EXERCISE PROMPT
Line by line, set down all the data below exactly, omitting any picture.

*** Opening DATASET CONTENT ***

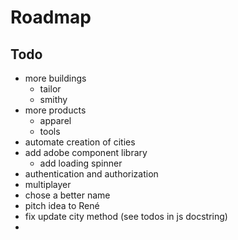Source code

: # Roadmap

## Todo

- more buildings
  - tailor
  - smithy
- more products
  - apparel
  - tools
- automate creation of cities
- add adobe component library
  - add loading spinner
- authentication and authorization
- multiplayer
- chose a better name
- pitch idea to René
- fix update city method (see todos in js docstring)
-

*** Closing DATASET CONTENT ***

ANSWER TO THIS PROBLEM
Source code

: # Roadmap

## Todo

- more buildings
  - tailor
  - smithy
- more products
  - apparel
  - tools
- automate creation of cities
- add adobe component library
  - add loading spinner
- authentication and authorization
- multiplayer
- chose a better name
- pitch idea to René
- fix update city method (see todos in js docstring)
-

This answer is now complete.